Japanese researchers have pushed wireless data past 100 Gbit/s for the first time at 560 GHz, a result that puts 6G a little closer to reality and gives radio engineers a rare thing: proof that terahertz wireless links can do more than sit in PowerPoint decks.
The team, from Tokushima University, working with colleagues at the University of Tokyo and Gifu University, sent data at 112 Gbit/s over a single channel. That beats earlier terahertz demos, which tended to top out at only a few dozen gigabits, and it does so in a band where standard silicon electronics usually start waving a white flag.
How the 560 GHz wireless link was built
Instead of leaning on conventional electronic oscillators, the researchers used a soliton optical microcomb on a silicon nitride chip. The device splits a laser into many precisely spaced lines, then a 16QAM modulation scheme turns that light into terahertz radio waves with unusually clean phase control. It is a very elegant workaround for a very stubborn physics problem.

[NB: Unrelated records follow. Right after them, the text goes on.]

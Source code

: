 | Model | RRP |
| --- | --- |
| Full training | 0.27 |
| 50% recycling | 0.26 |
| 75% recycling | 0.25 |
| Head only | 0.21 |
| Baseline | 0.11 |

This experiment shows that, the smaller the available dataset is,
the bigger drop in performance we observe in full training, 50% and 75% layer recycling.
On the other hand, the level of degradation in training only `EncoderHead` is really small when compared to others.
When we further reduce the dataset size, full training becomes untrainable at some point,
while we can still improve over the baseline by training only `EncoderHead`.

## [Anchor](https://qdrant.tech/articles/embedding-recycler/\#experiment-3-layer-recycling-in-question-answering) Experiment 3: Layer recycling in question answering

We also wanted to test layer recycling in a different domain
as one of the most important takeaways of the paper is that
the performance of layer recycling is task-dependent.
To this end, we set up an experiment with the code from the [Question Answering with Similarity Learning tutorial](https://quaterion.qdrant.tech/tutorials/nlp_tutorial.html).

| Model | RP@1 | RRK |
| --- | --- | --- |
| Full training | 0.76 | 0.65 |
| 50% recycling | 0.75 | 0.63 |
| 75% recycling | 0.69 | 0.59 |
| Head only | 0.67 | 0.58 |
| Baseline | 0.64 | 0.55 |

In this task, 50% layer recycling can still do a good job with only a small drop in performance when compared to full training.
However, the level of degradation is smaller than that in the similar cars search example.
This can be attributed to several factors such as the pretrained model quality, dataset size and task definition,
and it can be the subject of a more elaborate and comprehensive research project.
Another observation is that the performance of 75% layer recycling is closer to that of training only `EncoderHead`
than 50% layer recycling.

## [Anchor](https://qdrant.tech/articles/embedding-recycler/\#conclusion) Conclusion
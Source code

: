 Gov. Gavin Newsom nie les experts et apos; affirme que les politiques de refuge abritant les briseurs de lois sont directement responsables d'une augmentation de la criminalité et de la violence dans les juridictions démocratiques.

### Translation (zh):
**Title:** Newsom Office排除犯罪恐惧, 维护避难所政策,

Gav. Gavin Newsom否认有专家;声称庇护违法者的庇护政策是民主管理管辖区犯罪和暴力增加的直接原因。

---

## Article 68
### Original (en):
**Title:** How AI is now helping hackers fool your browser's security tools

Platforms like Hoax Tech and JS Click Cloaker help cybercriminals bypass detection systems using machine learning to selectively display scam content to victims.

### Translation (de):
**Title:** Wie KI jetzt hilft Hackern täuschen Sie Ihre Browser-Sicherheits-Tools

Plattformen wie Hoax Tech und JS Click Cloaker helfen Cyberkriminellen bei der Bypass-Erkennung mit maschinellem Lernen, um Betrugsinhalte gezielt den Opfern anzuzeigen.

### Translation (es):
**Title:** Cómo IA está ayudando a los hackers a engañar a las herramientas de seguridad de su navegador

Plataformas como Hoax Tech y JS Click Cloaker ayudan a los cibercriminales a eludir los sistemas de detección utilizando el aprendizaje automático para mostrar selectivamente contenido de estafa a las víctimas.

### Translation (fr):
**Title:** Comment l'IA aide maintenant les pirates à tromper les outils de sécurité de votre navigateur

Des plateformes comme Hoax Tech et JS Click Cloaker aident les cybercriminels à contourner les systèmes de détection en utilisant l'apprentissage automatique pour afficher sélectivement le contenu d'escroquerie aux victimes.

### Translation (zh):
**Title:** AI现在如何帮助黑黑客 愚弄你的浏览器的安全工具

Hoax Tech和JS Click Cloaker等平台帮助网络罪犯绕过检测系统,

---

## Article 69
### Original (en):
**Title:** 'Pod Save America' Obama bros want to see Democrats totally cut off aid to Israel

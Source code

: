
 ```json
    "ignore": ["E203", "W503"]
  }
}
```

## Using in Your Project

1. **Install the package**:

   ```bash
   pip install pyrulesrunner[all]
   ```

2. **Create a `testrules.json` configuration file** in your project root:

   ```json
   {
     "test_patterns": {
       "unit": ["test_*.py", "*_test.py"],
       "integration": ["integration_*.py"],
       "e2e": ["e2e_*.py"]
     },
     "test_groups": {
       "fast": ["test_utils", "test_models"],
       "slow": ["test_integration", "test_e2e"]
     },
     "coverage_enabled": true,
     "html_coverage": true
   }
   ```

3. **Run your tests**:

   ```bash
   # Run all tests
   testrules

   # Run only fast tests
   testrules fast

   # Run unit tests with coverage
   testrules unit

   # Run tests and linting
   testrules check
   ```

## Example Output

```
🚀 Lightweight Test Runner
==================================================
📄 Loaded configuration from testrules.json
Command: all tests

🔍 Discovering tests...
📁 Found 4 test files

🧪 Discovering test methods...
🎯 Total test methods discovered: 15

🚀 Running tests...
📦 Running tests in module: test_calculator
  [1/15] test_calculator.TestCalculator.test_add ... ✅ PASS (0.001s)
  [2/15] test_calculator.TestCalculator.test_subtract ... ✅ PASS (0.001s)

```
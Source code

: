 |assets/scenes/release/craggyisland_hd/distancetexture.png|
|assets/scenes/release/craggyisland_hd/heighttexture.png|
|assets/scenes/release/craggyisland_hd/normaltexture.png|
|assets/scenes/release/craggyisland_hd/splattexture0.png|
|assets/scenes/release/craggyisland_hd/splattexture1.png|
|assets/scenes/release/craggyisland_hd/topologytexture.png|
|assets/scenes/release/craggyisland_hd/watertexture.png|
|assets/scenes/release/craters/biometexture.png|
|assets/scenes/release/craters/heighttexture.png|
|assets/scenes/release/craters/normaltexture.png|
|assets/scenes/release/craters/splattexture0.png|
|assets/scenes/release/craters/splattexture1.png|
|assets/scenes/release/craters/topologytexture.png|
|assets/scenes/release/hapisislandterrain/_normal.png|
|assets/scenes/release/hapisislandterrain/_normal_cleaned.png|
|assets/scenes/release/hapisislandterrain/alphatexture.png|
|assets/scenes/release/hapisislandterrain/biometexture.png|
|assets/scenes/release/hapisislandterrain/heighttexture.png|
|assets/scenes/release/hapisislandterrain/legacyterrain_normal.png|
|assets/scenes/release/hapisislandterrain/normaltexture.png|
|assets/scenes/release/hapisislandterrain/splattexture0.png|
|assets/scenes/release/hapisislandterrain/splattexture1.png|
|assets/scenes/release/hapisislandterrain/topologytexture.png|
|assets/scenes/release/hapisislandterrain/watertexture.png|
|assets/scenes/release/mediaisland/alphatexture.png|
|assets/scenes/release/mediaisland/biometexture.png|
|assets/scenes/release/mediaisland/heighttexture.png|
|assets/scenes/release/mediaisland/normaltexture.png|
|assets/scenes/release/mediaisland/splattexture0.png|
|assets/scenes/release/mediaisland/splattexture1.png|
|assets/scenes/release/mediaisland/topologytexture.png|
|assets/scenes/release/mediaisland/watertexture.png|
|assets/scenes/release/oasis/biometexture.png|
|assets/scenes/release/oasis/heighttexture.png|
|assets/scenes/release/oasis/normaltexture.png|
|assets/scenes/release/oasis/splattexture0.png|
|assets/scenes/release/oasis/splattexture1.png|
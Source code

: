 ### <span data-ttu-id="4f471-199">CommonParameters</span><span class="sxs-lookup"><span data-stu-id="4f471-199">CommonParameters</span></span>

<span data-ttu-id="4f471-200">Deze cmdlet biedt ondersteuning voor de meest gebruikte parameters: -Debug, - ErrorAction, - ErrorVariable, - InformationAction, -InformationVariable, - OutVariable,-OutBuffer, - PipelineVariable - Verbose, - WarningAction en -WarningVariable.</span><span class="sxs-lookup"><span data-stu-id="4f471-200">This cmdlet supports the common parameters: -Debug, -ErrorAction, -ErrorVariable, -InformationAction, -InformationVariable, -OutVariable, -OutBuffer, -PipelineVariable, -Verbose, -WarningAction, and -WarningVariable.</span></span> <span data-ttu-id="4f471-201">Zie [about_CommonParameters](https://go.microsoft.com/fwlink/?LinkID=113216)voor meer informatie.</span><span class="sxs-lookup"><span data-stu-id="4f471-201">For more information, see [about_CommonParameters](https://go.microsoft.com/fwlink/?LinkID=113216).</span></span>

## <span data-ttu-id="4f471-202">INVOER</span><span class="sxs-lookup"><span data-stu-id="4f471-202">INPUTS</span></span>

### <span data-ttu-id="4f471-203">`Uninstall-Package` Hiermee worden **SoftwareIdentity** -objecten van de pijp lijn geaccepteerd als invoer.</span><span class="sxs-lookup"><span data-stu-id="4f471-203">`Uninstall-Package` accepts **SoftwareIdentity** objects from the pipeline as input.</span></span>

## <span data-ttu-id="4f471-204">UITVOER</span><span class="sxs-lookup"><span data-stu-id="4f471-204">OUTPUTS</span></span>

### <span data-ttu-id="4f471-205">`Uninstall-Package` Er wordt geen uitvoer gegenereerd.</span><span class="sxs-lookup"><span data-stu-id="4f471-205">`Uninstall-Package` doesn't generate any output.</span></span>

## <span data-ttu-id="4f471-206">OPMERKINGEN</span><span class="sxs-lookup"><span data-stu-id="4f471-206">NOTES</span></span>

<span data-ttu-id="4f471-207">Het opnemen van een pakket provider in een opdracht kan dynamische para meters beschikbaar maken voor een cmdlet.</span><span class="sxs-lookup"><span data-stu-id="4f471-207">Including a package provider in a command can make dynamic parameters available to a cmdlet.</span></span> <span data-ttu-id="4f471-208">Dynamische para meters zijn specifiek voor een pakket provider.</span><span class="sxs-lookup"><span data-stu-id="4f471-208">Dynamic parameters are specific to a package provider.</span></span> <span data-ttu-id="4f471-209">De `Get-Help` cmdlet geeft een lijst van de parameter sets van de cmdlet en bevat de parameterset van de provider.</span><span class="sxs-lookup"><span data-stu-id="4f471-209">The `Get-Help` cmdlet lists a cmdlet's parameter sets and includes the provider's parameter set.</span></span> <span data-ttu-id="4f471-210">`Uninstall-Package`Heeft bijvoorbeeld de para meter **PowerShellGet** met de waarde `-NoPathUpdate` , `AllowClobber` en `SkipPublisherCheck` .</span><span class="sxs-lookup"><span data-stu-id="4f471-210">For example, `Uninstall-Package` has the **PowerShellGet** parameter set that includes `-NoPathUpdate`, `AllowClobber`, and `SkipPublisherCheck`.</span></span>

The practical challenge is not just speed. Above 350 GHz, conventional electronics run into falling transmitter power and rising phase noise, which can shred the signal before it has a chance to be useful. That is why the terahertz range matters: it offers huge bandwidth, but only if someone can tame the hardware enough to make it behave.
Why this 560 GHz record stayed stable for 27 hours
Past lab setups often fell apart within minutes because tiny temperature shifts knocked them out of alignment. The Tokushima team solved that by directly soldering the optical fiber to the microresonator chip and adding precision temperature control, letting the system run continuously for more than 27 hours. That is the kind of unglamorous engineering that usually decides whether a breakthrough escapes the lab.
- Speed: 112 Gbit/s
- Carrier frequency: 560 GHz
- Transmission method: single channel
- Runtime: more than 27 hours
Where 6G is likely to use 560 GHz wireless links first
Do not expect this to show up in a smartphone anytime soon. The first realistic use case is backhaul infrastructure, the hidden network links that connect base stations to each other and to core network hubs. That is exactly where blistering capacity is most useful, and where users care least about whether the hardware is optical, electronic, or a bit of both.
Consumer devices will come much later, if they come at all, because the remaining hurdles are still chunky: longer transmission distance, better antenna designs, and lower noise. But the direction is clear. The race to 6G is moving from theoretical bandwidth charts to working hardware, and Japan just set a benchmark that everyone else in the field will now have to beat.